| EXERCISE BRIEF |
When the string "Backend" appears in a line of the records, show the whole line.

• • • • •

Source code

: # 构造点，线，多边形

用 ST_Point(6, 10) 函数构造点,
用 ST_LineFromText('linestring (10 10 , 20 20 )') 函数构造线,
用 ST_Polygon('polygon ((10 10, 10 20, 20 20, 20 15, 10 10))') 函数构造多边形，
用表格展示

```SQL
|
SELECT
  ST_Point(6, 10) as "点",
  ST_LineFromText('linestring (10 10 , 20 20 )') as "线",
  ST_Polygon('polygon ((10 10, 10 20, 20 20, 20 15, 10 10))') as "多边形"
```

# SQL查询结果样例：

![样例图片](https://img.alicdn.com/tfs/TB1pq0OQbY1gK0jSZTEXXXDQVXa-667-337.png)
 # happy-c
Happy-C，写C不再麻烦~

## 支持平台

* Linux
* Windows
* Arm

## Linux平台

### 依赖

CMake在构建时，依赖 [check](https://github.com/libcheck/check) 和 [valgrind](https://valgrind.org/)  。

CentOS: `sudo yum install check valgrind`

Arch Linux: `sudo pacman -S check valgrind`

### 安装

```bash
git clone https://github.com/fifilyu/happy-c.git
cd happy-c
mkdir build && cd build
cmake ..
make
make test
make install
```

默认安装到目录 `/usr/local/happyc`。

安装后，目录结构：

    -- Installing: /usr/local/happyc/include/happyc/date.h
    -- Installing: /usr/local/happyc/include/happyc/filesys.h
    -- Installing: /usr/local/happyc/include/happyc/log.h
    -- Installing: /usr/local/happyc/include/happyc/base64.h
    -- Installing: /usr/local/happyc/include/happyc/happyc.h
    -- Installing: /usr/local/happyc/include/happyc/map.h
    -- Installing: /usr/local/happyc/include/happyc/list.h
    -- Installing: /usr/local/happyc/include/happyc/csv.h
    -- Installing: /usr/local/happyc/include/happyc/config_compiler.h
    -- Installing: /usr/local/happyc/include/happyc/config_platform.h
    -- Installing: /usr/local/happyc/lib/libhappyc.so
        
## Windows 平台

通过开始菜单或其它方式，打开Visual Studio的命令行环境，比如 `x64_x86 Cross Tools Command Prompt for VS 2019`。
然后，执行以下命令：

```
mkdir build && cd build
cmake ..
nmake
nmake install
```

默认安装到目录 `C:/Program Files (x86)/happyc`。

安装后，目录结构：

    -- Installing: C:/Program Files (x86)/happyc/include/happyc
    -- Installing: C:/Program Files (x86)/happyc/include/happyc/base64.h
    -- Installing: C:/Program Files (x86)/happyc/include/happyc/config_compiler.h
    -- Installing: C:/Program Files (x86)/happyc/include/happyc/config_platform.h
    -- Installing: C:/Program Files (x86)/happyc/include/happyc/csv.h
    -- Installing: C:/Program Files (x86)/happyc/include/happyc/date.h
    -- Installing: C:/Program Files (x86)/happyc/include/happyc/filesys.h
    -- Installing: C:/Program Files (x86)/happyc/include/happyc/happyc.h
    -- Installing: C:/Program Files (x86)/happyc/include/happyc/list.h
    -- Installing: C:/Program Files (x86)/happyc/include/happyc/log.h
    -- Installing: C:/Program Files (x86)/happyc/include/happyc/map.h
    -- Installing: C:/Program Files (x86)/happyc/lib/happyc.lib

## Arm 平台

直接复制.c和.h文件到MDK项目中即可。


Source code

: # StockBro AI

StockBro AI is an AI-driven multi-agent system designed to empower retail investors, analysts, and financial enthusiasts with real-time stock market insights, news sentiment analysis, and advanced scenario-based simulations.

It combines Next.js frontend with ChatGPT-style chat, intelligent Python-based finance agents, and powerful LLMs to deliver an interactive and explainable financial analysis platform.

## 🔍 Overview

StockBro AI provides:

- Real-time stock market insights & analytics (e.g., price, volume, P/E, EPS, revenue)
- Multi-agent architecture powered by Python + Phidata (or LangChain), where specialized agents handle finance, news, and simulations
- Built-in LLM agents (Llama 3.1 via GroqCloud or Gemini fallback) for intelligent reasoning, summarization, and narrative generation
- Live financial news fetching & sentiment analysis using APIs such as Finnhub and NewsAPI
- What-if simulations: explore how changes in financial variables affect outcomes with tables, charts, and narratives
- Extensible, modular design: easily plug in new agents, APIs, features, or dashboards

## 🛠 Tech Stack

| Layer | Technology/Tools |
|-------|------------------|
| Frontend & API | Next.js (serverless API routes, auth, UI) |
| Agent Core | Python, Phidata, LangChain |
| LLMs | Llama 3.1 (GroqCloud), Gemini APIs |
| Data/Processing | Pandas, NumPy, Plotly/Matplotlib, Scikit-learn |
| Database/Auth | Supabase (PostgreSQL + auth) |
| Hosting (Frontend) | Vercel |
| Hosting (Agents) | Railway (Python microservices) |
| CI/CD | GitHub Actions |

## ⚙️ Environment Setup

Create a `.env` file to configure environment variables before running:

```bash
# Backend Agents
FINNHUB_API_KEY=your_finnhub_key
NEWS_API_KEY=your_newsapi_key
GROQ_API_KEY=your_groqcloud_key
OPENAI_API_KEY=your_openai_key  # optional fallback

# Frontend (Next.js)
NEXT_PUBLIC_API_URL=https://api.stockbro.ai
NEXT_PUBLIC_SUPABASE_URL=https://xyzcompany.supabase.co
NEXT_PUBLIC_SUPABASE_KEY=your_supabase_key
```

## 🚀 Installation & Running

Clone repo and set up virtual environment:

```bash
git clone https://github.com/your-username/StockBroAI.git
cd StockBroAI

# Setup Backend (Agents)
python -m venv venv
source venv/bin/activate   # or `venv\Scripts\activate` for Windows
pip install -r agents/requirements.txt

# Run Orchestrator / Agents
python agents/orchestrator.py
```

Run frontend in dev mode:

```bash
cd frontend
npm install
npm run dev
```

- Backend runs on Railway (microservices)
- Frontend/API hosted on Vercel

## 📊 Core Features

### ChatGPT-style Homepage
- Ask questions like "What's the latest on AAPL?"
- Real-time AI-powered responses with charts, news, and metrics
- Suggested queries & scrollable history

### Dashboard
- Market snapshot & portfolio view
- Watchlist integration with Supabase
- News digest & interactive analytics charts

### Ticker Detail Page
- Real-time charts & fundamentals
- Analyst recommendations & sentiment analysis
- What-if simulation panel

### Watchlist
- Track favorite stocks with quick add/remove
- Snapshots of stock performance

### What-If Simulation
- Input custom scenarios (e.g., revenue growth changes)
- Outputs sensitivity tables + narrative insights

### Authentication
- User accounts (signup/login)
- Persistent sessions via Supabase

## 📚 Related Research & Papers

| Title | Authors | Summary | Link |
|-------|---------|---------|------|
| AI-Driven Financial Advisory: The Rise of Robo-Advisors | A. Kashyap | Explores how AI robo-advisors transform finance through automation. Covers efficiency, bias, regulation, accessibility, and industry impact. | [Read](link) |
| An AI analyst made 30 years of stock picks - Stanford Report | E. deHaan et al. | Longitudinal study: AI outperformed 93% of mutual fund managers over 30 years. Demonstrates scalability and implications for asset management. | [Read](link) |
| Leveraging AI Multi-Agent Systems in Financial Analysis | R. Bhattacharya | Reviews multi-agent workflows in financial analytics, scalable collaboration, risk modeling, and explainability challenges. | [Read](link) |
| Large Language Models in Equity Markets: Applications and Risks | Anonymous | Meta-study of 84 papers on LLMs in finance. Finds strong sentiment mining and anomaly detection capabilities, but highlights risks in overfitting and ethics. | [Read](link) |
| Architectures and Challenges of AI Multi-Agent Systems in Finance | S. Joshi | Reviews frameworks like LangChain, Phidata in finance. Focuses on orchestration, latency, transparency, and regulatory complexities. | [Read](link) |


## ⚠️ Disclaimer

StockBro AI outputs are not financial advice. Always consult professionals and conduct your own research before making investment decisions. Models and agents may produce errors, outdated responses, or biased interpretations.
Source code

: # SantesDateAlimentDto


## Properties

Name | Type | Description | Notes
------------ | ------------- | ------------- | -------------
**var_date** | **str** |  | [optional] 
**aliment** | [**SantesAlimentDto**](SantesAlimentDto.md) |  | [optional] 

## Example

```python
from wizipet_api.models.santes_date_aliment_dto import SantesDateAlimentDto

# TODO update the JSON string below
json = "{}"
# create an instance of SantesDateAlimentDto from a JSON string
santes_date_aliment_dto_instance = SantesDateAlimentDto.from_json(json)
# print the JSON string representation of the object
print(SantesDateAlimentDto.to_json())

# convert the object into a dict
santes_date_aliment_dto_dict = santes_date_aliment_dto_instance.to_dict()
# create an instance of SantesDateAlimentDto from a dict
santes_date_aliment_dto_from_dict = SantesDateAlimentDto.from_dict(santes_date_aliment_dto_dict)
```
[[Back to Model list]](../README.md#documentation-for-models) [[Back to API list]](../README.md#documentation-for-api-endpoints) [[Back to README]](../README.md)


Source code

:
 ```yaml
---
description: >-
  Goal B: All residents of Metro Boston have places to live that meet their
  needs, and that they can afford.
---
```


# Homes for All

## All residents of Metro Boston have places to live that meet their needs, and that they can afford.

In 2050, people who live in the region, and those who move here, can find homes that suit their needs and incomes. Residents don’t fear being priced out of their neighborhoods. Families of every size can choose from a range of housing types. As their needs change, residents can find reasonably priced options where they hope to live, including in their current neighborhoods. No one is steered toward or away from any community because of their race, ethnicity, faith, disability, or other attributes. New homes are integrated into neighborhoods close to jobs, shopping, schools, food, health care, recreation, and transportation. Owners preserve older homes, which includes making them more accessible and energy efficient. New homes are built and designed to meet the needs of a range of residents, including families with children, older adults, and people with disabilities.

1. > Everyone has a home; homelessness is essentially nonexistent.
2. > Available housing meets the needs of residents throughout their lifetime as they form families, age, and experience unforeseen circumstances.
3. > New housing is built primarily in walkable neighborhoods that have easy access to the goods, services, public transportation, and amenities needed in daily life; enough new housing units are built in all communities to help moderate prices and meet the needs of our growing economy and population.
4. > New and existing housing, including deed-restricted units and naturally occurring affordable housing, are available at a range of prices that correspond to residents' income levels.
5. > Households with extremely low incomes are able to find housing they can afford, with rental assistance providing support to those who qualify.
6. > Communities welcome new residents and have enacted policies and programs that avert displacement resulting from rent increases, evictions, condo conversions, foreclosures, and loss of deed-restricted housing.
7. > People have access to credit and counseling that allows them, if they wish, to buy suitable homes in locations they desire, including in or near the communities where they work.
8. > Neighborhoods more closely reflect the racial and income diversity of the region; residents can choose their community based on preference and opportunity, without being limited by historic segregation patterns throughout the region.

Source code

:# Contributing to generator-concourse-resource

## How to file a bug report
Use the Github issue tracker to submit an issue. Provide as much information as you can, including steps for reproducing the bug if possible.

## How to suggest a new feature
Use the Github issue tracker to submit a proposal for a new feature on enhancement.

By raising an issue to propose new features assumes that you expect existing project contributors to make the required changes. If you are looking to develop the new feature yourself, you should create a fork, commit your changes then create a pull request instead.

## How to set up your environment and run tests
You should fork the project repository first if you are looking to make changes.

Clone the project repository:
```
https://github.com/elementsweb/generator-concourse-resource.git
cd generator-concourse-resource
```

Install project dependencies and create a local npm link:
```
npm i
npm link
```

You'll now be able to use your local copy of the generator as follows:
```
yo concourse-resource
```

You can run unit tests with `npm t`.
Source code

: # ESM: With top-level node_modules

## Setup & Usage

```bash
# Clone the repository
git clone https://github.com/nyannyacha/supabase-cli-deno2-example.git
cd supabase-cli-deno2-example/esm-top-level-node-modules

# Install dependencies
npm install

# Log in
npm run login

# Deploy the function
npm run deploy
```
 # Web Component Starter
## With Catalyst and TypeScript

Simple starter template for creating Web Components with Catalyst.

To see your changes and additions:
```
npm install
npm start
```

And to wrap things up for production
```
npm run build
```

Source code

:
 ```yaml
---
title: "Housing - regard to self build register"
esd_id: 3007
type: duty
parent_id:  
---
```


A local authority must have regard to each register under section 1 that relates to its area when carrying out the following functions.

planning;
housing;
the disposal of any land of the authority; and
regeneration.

• • • • •

| YOUR RESPONSE |
# Backend Agents
# Setup Backend (Agents)
- Backend runs on Railway (microservices)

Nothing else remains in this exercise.